Your task is to return all of the entries below exactly, leaving out each picture.

Exercise materials START

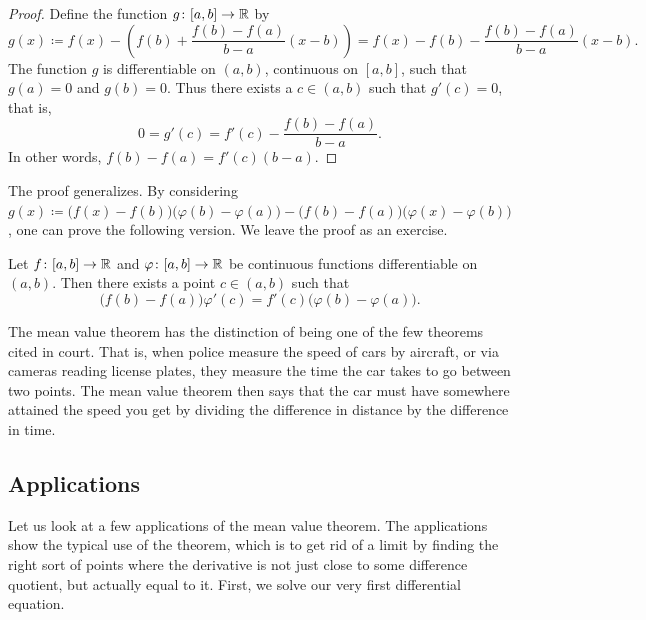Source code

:\begin{proof}
Define the
function $g \colon [a,b] \to \R$ by
\begin{equation*}
g(x) \coloneqq
f(x)-
\left( f(b)+\frac{f(b)-f(a)}{b-a}(x-b) \right)
=
f(x)-
f(b)-\frac{f(b)-f(a)}{b-a}(x-b) .
\end{equation*}
The function $g$ is differentiable on $(a,b)$,
continuous on $[a,b]$, such that $g(a) = 0$ and $g(b) = 0$.  Thus there exists
a
$c \in (a,b)$ such that $g'(c) = 0$, that is,
\begin{equation*}
0 = g'(c) = f'(c)-\frac{f(b)-f(a)}{b-a} .
\end{equation*}
In other words,
$f(b)-f(a) = f'(c)(b-a)$.
\end{proof}

The proof generalizes.  By considering
$g(x) \coloneqq
\bigl(f(x)-f(b)\bigr)
\bigl(\varphi(b)-\varphi(a)\bigr)
-
\bigl(f(b)-f(a)\bigr)
\bigl(\varphi(x)-\varphi(b)\bigr)$,
one can prove the following version.  We leave the proof as an exercise.

\begin{thm} \label{thm:cauchymvt}
Let $f \colon [a,b] \to \R$ and $\varphi \colon [a,b] \to \R$ be continuous
functions
differentiable on $(a,b)$.  Then there exists a point $c \in (a,b)$
such that
\begin{equation*}
\bigl(f(b)-f(a)\bigr)\varphi'(c) = f'(c)\bigl(\varphi(b)-\varphi(a)\bigr) .
\end{equation*}
\end{thm}

The mean value theorem has the distinction of being one of the few theorems
cited
in court.  That is, when police measure the speed of cars by aircraft, or
via cameras reading license plates, they 
measure the time the car takes to go between two points.
The mean value theorem then
says that the car must have somewhere attained the speed you get by dividing the
difference in distance by the difference in time.



\subsection{Applications}

Let us look at a few applications of the mean value theorem.
The applications show the typical use of the theorem, which is
to get rid of a limit by finding the right sort of points where the
derivative is not just close to some difference quotient, but actually
equal to it.
First, we solve our very first differential equation.

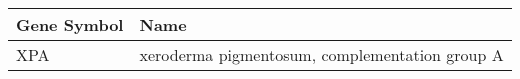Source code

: \begin{tabular}{ll}
\toprule
Gene Symbol &                                           Name \\
\midrule
        XPA & xeroderma pigmentosum, complementation group A \\
\bottomrule
\end{tabular}
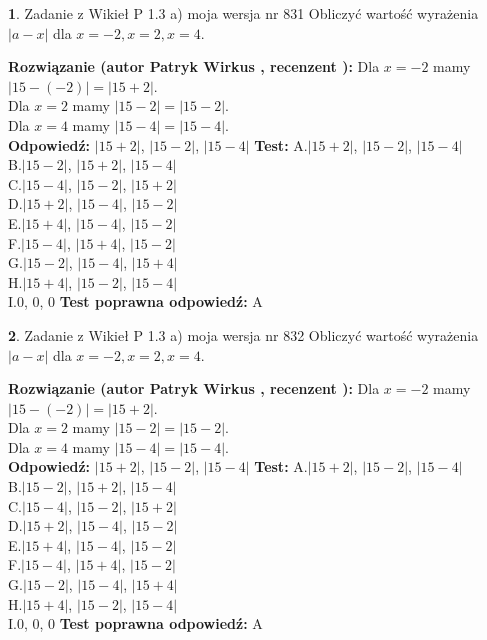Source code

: \documentclass[12pt, a4paper]{article}
\theoremstyle{definition} %
\newtheorem{zad}{}
\newcommand{\zadStart}[1]{\begin{zad}#1\newline}
\newcommand{\zadStop}{\end{zad}}
\newcommand{\rozwStart}[2]{\noindent \textbf{Rozwiązanie (autor #1 , recenzent #2): }\newline}
\newcommand{\rozwStop}{\newline}
\newcommand{\odpStart}{\noindent \textbf{Odpowiedź:}\newline}
\newcommand{\odpStop}{\newline}
\newcommand{\testStart}{\noindent \textbf{Test:}\newline}
\newcommand{\testStop}{\newline}
\newcommand{\kluczStart}{\noindent \textbf{Test poprawna odpowiedź:}\newline}
\newcommand{\kluczStop}{\newline}
\begin{document}
\zadStart{Zadanie z Wikieł P 1.3 a) moja wersja nr 831}
Obliczyć wartość wyrażenia $|a - x|$ dla $x=-2,x=2,x=4$.
\zadStop
\rozwStart{Patryk Wirkus}{}
Dla $x = -2$ mamy $|15 - (-2)| = |15 + 2|$.\\
Dla $x = 2$ mamy $|15 - 2| = |15 - 2|$.\\
Dla $x = 4$ mamy $|15 - 4| = |15 - 4|$.\\
\rozwStop
\odpStart
$|15 + 2|$, $|15 - 2|$, $|15 - 4|$
\odpStop
\testStart
A.$|15 + 2|$, $|15 - 2|$, $|15 - 4|$\\
B.$|15 - 2|$, $|15 + 2|$, $|15 - 4|$\\
C.$|15 - 4|$, $|15 - 2|$, $|15 + 2|$\\
D.$|15 + 2|$, $|15 - 4|$, $|15 - 2|$\\
E.$|15 + 4|$, $|15 - 4|$, $|15 - 2|$\\
F.$|15 - 4|$, $|15 + 4|$, $|15 - 2|$\\
G.$|15 - 2|$, $|15 - 4|$, $|15 + 4|$\\
H.$|15 + 4|$, $|15 - 2|$, $|15 - 4|$\\
I.$0$, $0$, $0$
\testStop
\kluczStart
A
\kluczStop



\zadStart{Zadanie z Wikieł P 1.3 a) moja wersja nr 832}
Obliczyć wartość wyrażenia $|a - x|$ dla $x=-2,x=2,x=4$.
\zadStop
\rozwStart{Patryk Wirkus}{}
Dla $x = -2$ mamy $|15 - (-2)| = |15 + 2|$.\\
Dla $x = 2$ mamy $|15 - 2| = |15 - 2|$.\\
Dla $x = 4$ mamy $|15 - 4| = |15 - 4|$.\\
\rozwStop
\odpStart
$|15 + 2|$, $|15 - 2|$, $|15 - 4|$
\odpStop
\testStart
A.$|15 + 2|$, $|15 - 2|$, $|15 - 4|$\\
B.$|15 - 2|$, $|15 + 2|$, $|15 - 4|$\\
C.$|15 - 4|$, $|15 - 2|$, $|15 + 2|$\\
D.$|15 + 2|$, $|15 - 4|$, $|15 - 2|$\\
E.$|15 + 4|$, $|15 - 4|$, $|15 - 2|$\\
F.$|15 - 4|$, $|15 + 4|$, $|15 - 2|$\\
G.$|15 - 2|$, $|15 - 4|$, $|15 + 4|$\\
H.$|15 + 4|$, $|15 - 2|$, $|15 - 4|$\\
I.$0$, $0$, $0$
\testStop
\kluczStart
A
\kluczStop
\end{document}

Exercise materials END

* [Task output]:
Source code

:\begin{proof}
Define the
function $g \colon [a,b] \to \R$ by
\begin{equation*}
g(x) \coloneqq
f(x)-
\left( f(b)+\frac{f(b)-f(a)}{b-a}(x-b) \right)
=
f(x)-
f(b)-\frac{f(b)-f(a)}{b-a}(x-b) .
\end{equation*}
The function $g$ is differentiable on $(a,b)$,
continuous on $[a,b]$, such that $g(a) = 0$ and $g(b) = 0$.  Thus there exists
a
$c \in (a,b)$ such that $g'(c) = 0$, that is,
\begin{equation*}
0 = g'(c) = f'(c)-\frac{f(b)-f(a)}{b-a} .
\end{equation*}
In other words,
$f(b)-f(a) = f'(c)(b-a)$.
\end{proof}

The proof generalizes.  By considering
$g(x) \coloneqq
\bigl(f(x)-f(b)\bigr)
\bigl(\varphi(b)-\varphi(a)\bigr)
-
\bigl(f(b)-f(a)\bigr)
\bigl(\varphi(x)-\varphi(b)\bigr)$,
one can prove the following version.  We leave the proof as an exercise.

\begin{thm} \label{thm:cauchymvt}
Let $f \colon [a,b] \to \R$ and $\varphi \colon [a,b] \to \R$ be continuous
functions
differentiable on $(a,b)$.  Then there exists a point $c \in (a,b)$
such that
\begin{equation*}
\bigl(f(b)-f(a)\bigr)\varphi'(c) = f'(c)\bigl(\varphi(b)-\varphi(a)\bigr) .
\end{equation*}
\end{thm}

The mean value theorem has the distinction of being one of the few theorems
cited
in court.  That is, when police measure the speed of cars by aircraft, or
via cameras reading license plates, they 
measure the time the car takes to go between two points.
The mean value theorem then
says that the car must have somewhere attained the speed you get by dividing the
difference in distance by the difference in time.



\subsection{Applications}

Let us look at a few applications of the mean value theorem.
The applications show the typical use of the theorem, which is
to get rid of a limit by finding the right sort of points where the
derivative is not just close to some difference quotient, but actually
equal to it.
First, we solve our very first differential equation.

Source code

: \begin{tabular}{ll}
\toprule
Gene Symbol &                                           Name \\
\midrule
        XPA & xeroderma pigmentosum, complementation group A \\
\bottomrule
\end{tabular}
Source code

: \documentclass[12pt, a4paper]{article}
\theoremstyle{definition} %
\newtheorem{zad}{}
\newcommand{\zadStart}[1]{\begin{zad}#1\newline}
\newcommand{\zadStop}{\end{zad}}
\newcommand{\rozwStart}[2]{\noindent \textbf{Rozwiązanie (autor #1 , recenzent #2): }\newline}
\newcommand{\rozwStop}{\newline}
\newcommand{\odpStart}{\noindent \textbf{Odpowiedź:}\newline}
\newcommand{\odpStop}{\newline}
\newcommand{\testStart}{\noindent \textbf{Test:}\newline}
\newcommand{\testStop}{\newline}
\newcommand{\kluczStart}{\noindent \textbf{Test poprawna odpowiedź:}\newline}
\newcommand{\kluczStop}{\newline}
\begin{document}
\zadStart{Zadanie z Wikieł P 1.3 a) moja wersja nr 831}
Obliczyć wartość wyrażenia $|a - x|$ dla $x=-2,x=2,x=4$.
\zadStop
\rozwStart{Patryk Wirkus}{}
Dla $x = -2$ mamy $|15 - (-2)| = |15 + 2|$.\\
Dla $x = 2$ mamy $|15 - 2| = |15 - 2|$.\\
Dla $x = 4$ mamy $|15 - 4| = |15 - 4|$.\\
\rozwStop
\odpStart
$|15 + 2|$, $|15 - 2|$, $|15 - 4|$
\odpStop
\testStart
A.$|15 + 2|$, $|15 - 2|$, $|15 - 4|$\\
B.$|15 - 2|$, $|15 + 2|$, $|15 - 4|$\\
C.$|15 - 4|$, $|15 - 2|$, $|15 + 2|$\\
D.$|15 + 2|$, $|15 - 4|$, $|15 - 2|$\\
E.$|15 + 4|$, $|15 - 4|$, $|15 - 2|$\\
F.$|15 - 4|$, $|15 + 4|$, $|15 - 2|$\\
G.$|15 - 2|$, $|15 - 4|$, $|15 + 4|$\\
H.$|15 + 4|$, $|15 - 2|$, $|15 - 4|$\\
I.$0$, $0$, $0$
\testStop
\kluczStart
A
\kluczStop



\zadStart{Zadanie z Wikieł P 1.3 a) moja wersja nr 832}
Obliczyć wartość wyrażenia $|a - x|$ dla $x=-2,x=2,x=4$.
\zadStop
\rozwStart{Patryk Wirkus}{}
Dla $x = -2$ mamy $|15 - (-2)| = |15 + 2|$.\\
Dla $x = 2$ mamy $|15 - 2| = |15 - 2|$.\\
Dla $x = 4$ mamy $|15 - 4| = |15 - 4|$.\\
\rozwStop
\odpStart
$|15 + 2|$, $|15 - 2|$, $|15 - 4|$
\odpStop
\testStart
A.$|15 + 2|$, $|15 - 2|$, $|15 - 4|$\\
B.$|15 - 2|$, $|15 + 2|$, $|15 - 4|$\\
C.$|15 - 4|$, $|15 - 2|$, $|15 + 2|$\\
D.$|15 + 2|$, $|15 - 4|$, $|15 - 2|$\\
E.$|15 + 4|$, $|15 - 4|$, $|15 - 2|$\\
F.$|15 - 4|$, $|15 + 4|$, $|15 - 2|$\\
G.$|15 - 2|$, $|15 - 4|$, $|15 + 4|$\\
H.$|15 + 4|$, $|15 - 2|$, $|15 - 4|$\\
I.$0$, $0$, $0$
\testStop
\kluczStart
A
\kluczStop
\end{document}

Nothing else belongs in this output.